To illustrate, there were about 2.2 million reported episodes of dengue illnesses to WHO in 2010, but estimates of total symptomatic dengue incidence vary widely. Bhatt and others [2] estimated 96.0 million dengue episodes globally. Their study combined a range of evidence of dengue transmission [1] with various sources of occurrence data (outbreak reports, cohort studies, online reporting, etc.), adjusting for the probability of occurrence of dengue based on socioeconomic, urban, and environmental covariates. Much of the dengue reporting occurs in areas of high transmission or during disease outbreaks, creating an upward trend in reports of dengue occurrence. Resulting models may have overstated total DENV infections. Also, the ratio of inapparent to apparent DENV infections varies substantially, depending on the age of patients, herd immunity and the circulating virus strain. The 2004 WHO global burden of disease (GBD) [30], estimated 9 million dengue episodes globally based on country-level datasets and information, and a systematic review of population-based incidence and mortality studies. By adjusting surveillance data with the rate of reporting of symptomatic DENV infections to health authorities, Shepard and others estimated about 30 million annual episodes treated in the medical system globally [31]. Last, Murray and others' GBD 2010 study [8] estimated global incidence of 0.2 million dengue episodes in 2010. Noting that their approach underestimated disease burden for dengue and other neglected tropical diseases; improved updates for 2013 are underway [32].

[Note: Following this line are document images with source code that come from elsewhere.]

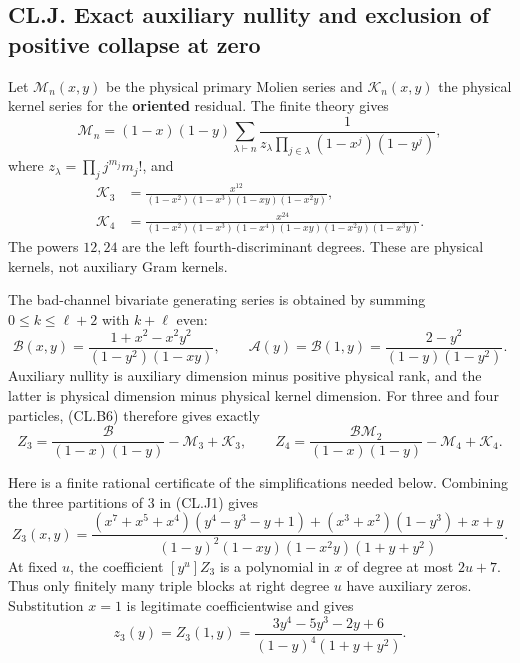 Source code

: \hypertarget{cl.j.-exact-auxiliary-nullity-and-exclusion-of-positive-collapse-at-zero}{%
\subsection{CL.J. Exact auxiliary nullity and exclusion of positive collapse at zero}\label{cl.j.-exact-auxiliary-nullity-and-exclusion-of-positive-collapse-at-zero}}

Let \(\mathcal M_n(x,y)\) be the physical primary Molien series and \(\mathcal K_n(x,y)\) the physical kernel series for the \textbf{oriented} residual. The finite theory gives \[
\mathcal M_n=(1-x)(1-y)
\sum_{\lambda\vdash n}
\frac1{z_\lambda\prod_{j\in\lambda}(1-x^j)(1-y^j)},
\tag{CL.J1}
\] where \(z_\lambda=\prod_jj^{m_j}m_j!\), and \[
\begin{aligned}
\mathcal K_3&=\frac{x^{12}}
{(1-x^2)(1-x^3)(1-xy)(1-x^2y)},\\
\mathcal K_4&=\frac{x^{24}}
{(1-x^2)(1-x^3)(1-x^4)(1-xy)(1-x^2y)(1-x^3y)}.
\end{aligned}
\tag{CL.J2}
\] The powers \(12,24\) are the left fourth-discriminant degrees. These are physical kernels, not auxiliary Gram kernels.

The bad-channel bivariate generating series is obtained by summing \(0\leq k\leq\ell+2\) with \(k+\ell\) even: \[
\mathcal B(x,y)
=\frac{1+x^2-x^2y^2}{(1-y^2)(1-xy)},\qquad
\mathcal A(y)=\mathcal B(1,y)
=\frac{2-y^2}{(1-y)(1-y^2)}.
\tag{CL.J3}
\] Auxiliary nullity is auxiliary dimension minus positive physical rank, and the latter is physical dimension minus physical kernel dimension. For three and four particles, (CL.B6) therefore gives exactly \[
Z_3=\frac{\mathcal B}{(1-x)(1-y)}-\mathcal M_3+\mathcal K_3,\qquad
Z_4=\frac{\mathcal B\mathcal M_2}{(1-x)(1-y)}
-\mathcal M_4+\mathcal K_4.
\tag{CL.J4}
\]

Here is a finite rational certificate of the simplifications needed below. Combining the three partitions of \(3\) in (CL.J1) gives \[
Z_3(x,y)=
\frac{(x^7+x^5+x^4)(y^4-y^3-y+1)
+(x^3+x^2)(1-y^3)+x+y}
{(1-y)^2(1-xy)(1-x^2y)(1+y+y^2)}.
\tag{CL.J5}
\] At fixed \(u\), the coefficient \([y^u]Z_3\) is a polynomial in \(x\) of degree at most \(2u+7\). Thus only finitely many triple blocks at right degree \(u\) have auxiliary zeros. Substitution \(x=1\) is legitimate coefficientwise and gives \[
z_3(y)=Z_3(1,y)
=\frac{3y^4-5y^3-2y+6}{(1-y)^4(1+y+y^2)}.
\tag{CL.J6}
\]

A review of studies on the economic burden of dengue in 2011 highlighted the relatively sparse literature and conflicting results of existing cost studies [33]. A recent report proposed procedures for costing dengue illness [19]. Extensions to that document that may help in refining dengue economic evaluations include estimating unit costs that are sensitive to productivity loss for workers that are not part of the formal economy (e.g., estimating the local marginal productivity of labor based on local wages averaged over the dengue season), examining local health-seeking behavior involving pharmacies or traditional healers, or using macro-costing techniques, which allow one to allocate overall operating costs among the outputs of a health facility [34] when person-level costs are unavailable. Estimates of health system congestion costs are also important; when health facilities are close to their capacity, the costs of an outbreak should also include costs that additional episodes impose on the system as a whole, like degradation of treatment quality of non-dengue patients [17].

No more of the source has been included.